* **TASK DESCRIPTION**:
Print every line from the start of the data, and when you reach the line with "Github : [@JMousqueton](https://github.com/JMousqueton)", include it and stop. Pictures are not part of the copy.

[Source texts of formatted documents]
************
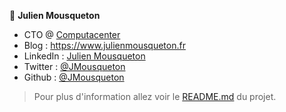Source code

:  
👤 **Julien Mousqueton**

* CTO @ [Computacenter](https://www.computacenter.com)
* Blog : <https://www.julienmousqueton.fr>
* LinkedIn : [Julien Mousqueton](https://linkedin.com/in/julienmousqueton)
* Twitter : [@JMousqueton](https://twitter.com/JMousqueton)
* Github : [@JMousqueton](https://github.com/JMousqueton)

> Pour plus d'information allez voir le [README.md](https://github.com/jmousqueton/boamp-extractor#readme) du projet.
************
* **WRITTEN SOLUTION**:
Source code

:  
👤 **Julien Mousqueton**

* CTO @ [Computacenter](https://www.computacenter.com)
* Blog : <https://www.julienmousqueton.fr>
* LinkedIn : [Julien Mousqueton](https://linkedin.com/in/julienmousqueton)
* Twitter : [@JMousqueton](https://twitter.com/JMousqueton)
* Github : [@JMousqueton](https://github.com/JMousqueton)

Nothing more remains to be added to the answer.